-- Opening Marker --

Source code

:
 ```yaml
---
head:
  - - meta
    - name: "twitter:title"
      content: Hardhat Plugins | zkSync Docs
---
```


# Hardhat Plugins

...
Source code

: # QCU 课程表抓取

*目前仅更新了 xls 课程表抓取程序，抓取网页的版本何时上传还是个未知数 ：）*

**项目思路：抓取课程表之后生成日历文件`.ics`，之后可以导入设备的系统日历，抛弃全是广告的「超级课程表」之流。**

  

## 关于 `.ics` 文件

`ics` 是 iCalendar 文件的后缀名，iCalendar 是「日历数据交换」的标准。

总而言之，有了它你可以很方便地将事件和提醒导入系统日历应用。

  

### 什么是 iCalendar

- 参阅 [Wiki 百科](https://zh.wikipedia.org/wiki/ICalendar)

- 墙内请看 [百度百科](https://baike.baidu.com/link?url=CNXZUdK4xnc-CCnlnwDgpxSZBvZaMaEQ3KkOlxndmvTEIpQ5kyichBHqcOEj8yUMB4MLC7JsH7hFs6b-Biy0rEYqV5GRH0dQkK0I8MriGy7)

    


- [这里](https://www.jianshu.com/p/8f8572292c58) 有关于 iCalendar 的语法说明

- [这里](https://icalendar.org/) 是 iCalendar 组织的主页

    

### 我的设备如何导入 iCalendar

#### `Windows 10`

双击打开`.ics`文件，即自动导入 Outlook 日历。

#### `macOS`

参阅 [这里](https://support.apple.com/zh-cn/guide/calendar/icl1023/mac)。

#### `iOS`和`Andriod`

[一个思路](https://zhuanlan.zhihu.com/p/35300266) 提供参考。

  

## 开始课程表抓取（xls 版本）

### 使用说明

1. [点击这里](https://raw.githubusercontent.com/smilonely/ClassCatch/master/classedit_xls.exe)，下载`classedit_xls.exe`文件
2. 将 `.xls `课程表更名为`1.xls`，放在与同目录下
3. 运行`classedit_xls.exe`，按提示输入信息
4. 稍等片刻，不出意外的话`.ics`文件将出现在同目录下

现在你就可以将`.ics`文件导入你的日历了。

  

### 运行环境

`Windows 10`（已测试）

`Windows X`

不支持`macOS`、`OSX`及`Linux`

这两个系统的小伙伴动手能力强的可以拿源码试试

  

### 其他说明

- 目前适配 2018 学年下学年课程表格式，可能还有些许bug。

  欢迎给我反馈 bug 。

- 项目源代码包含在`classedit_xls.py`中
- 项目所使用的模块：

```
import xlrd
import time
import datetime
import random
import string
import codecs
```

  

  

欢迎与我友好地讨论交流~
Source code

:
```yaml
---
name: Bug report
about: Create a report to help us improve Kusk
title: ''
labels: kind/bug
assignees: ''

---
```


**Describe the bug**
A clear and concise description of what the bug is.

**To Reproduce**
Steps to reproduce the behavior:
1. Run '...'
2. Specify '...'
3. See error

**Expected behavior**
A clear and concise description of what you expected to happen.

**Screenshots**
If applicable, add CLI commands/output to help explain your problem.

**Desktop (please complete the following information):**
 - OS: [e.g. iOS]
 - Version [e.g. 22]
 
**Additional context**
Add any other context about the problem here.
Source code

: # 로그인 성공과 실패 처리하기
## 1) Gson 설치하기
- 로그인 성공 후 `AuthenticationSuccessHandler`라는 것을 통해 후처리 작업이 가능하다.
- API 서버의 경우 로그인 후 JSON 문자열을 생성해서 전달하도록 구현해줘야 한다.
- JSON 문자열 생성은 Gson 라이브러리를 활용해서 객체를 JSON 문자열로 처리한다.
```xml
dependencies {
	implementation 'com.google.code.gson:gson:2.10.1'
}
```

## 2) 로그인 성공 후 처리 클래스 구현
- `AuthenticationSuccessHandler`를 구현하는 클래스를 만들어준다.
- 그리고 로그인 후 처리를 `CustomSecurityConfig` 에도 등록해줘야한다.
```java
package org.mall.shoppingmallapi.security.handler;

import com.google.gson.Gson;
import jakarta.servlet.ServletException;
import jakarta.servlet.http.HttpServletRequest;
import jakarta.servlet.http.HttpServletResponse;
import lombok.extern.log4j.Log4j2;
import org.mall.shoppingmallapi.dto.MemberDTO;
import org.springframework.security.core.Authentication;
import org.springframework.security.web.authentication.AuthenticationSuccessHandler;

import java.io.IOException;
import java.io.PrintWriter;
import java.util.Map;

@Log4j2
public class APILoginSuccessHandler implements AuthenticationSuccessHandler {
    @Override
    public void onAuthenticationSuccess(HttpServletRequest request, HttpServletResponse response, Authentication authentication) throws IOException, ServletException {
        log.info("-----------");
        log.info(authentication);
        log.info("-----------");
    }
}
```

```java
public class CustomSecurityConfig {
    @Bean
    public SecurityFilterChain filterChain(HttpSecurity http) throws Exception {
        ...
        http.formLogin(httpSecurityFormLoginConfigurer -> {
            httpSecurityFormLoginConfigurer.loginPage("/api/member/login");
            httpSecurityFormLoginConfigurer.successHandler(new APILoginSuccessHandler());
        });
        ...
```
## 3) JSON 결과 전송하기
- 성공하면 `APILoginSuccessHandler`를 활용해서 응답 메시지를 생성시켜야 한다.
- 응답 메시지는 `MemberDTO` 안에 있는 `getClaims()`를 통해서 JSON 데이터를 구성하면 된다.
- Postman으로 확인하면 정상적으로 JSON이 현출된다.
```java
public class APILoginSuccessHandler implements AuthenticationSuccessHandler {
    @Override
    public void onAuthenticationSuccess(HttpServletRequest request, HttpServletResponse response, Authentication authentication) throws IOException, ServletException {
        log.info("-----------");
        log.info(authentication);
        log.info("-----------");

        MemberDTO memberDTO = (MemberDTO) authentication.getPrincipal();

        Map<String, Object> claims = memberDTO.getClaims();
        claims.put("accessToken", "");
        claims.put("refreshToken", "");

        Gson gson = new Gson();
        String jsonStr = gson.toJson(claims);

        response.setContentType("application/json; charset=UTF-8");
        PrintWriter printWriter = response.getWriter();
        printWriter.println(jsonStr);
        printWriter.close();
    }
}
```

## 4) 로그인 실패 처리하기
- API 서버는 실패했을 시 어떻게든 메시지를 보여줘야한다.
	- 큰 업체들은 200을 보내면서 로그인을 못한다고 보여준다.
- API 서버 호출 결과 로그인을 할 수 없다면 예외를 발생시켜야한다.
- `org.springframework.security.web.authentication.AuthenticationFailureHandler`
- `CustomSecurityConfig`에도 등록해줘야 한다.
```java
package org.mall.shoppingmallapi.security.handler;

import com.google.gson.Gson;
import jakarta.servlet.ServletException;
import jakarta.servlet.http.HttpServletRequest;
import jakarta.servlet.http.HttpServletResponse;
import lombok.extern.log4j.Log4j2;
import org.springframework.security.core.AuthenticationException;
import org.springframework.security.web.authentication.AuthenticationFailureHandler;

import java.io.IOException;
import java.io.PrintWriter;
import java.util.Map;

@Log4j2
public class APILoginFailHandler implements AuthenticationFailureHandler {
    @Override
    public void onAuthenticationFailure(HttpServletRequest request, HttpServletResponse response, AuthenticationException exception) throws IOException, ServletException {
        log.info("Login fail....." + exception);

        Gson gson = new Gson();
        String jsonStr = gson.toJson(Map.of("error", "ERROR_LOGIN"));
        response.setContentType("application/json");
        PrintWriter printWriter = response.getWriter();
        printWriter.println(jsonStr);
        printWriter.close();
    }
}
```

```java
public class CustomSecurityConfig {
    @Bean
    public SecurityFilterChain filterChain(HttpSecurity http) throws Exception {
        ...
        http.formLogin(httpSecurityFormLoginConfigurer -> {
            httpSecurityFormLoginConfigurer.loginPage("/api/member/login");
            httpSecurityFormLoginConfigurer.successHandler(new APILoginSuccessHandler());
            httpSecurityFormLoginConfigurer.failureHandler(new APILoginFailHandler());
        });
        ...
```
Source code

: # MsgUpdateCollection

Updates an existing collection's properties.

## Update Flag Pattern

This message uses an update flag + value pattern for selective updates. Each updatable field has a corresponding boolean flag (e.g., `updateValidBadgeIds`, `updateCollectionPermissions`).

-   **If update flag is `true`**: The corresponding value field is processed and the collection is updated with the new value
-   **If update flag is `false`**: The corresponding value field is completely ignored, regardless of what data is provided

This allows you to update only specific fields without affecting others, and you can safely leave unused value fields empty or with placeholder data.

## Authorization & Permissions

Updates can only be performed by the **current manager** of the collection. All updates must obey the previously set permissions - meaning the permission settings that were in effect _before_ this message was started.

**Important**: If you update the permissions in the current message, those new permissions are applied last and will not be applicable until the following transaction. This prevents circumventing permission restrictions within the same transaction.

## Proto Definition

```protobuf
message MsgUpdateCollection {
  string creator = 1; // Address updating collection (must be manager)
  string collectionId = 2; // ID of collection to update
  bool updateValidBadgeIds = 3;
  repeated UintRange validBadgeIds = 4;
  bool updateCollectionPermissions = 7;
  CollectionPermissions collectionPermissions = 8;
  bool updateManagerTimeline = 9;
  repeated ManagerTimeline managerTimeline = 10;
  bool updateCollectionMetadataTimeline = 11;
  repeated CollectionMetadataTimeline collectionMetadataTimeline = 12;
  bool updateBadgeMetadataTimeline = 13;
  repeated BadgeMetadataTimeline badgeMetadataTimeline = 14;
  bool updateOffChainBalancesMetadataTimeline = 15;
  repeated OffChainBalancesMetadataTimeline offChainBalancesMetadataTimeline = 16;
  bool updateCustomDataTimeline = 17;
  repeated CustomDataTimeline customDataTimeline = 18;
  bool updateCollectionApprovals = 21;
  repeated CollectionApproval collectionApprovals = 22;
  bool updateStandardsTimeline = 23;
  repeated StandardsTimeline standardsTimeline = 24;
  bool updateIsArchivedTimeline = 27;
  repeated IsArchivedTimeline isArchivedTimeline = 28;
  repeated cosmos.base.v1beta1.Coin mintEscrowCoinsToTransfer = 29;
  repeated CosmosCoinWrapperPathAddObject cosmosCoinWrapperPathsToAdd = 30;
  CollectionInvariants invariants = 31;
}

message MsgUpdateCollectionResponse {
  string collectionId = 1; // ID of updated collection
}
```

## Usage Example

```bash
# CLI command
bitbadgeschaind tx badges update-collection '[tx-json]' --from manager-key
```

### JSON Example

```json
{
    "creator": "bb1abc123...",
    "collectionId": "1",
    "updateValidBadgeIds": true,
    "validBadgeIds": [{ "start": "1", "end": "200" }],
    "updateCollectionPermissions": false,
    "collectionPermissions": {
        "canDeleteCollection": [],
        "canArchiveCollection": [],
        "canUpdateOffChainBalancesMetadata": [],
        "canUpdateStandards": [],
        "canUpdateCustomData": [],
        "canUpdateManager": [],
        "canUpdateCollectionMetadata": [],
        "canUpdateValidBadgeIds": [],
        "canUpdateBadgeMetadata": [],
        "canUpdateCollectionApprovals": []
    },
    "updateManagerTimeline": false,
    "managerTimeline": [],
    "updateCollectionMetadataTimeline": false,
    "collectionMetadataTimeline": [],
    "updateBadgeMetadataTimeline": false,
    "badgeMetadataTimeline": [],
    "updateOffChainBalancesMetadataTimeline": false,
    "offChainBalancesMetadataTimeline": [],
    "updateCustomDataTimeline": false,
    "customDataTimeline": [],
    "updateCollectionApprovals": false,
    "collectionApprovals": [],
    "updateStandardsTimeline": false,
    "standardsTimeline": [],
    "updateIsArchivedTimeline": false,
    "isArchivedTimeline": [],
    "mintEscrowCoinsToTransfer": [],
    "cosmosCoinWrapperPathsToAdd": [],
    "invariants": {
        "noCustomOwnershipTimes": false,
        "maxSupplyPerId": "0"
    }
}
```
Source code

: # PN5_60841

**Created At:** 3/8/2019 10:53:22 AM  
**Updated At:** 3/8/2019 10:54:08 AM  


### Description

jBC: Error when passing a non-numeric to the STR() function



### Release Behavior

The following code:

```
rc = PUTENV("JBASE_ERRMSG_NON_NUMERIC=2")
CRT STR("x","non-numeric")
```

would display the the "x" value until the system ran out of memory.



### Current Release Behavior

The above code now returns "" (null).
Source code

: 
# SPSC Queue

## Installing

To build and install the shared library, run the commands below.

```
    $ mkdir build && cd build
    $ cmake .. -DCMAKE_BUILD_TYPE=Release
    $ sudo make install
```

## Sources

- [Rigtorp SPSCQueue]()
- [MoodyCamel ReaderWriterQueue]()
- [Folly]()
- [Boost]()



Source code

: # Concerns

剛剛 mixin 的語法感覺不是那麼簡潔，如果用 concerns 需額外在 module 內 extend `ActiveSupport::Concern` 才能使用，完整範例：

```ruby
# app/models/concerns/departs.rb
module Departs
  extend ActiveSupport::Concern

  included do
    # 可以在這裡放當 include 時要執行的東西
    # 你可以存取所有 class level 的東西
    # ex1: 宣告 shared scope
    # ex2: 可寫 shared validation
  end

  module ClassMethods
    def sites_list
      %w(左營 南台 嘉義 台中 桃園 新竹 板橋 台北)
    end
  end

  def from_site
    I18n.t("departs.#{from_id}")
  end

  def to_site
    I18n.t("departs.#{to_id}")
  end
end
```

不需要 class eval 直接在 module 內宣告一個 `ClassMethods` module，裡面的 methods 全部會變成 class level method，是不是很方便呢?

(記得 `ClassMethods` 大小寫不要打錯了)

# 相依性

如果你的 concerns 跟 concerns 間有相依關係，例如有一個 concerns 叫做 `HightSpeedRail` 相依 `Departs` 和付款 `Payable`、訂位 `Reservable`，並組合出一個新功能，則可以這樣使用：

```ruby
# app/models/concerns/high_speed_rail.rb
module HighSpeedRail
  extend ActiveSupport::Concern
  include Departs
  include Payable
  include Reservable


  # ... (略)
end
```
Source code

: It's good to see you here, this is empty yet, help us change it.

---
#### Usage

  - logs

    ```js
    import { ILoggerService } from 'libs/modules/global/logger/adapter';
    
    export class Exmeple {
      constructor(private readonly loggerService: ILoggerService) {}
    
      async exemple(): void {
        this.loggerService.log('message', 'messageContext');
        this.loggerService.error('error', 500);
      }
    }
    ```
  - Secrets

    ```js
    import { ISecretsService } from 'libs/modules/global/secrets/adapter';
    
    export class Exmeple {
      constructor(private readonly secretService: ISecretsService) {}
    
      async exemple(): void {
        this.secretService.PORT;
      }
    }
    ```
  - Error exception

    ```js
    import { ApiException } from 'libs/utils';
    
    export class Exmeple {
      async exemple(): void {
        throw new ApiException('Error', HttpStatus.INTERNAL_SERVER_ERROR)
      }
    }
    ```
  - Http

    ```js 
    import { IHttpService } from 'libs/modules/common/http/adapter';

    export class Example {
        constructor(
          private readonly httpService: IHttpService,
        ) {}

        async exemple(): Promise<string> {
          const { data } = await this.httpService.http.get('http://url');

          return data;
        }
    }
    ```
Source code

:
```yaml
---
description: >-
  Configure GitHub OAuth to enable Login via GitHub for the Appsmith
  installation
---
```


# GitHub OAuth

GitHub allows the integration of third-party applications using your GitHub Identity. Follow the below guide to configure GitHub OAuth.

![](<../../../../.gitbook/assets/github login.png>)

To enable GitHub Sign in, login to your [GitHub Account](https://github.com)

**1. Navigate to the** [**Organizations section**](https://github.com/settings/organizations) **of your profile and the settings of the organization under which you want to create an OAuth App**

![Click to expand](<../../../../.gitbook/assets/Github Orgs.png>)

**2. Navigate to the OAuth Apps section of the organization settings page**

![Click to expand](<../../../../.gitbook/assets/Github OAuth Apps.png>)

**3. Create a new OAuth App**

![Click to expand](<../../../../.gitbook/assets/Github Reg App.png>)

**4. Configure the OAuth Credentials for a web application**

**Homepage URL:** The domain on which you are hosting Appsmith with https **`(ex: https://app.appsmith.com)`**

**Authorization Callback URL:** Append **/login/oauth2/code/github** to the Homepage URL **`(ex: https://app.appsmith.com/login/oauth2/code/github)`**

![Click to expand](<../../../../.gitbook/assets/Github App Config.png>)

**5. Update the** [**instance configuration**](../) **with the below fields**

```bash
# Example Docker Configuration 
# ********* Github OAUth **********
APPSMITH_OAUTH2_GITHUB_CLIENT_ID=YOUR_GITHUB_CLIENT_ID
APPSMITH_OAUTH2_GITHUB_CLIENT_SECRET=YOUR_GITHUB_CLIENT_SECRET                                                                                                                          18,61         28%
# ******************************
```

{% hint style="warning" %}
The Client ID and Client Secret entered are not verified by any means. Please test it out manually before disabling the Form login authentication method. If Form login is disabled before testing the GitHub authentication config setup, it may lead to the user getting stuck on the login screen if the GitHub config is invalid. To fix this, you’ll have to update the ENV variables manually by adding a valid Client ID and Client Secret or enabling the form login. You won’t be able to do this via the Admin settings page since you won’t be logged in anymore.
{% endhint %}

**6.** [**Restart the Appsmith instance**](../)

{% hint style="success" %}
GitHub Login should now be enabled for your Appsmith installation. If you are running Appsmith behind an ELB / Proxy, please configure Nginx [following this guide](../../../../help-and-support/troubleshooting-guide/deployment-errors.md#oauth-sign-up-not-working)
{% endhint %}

-- Closing Marker --

▶ [WHAT YOU ARE ASKED TO DO]: Count how many lines of the entries contain the word "Release"; only the number should appear in the reply.

▶ [RESULT OF THIS TASK]: 3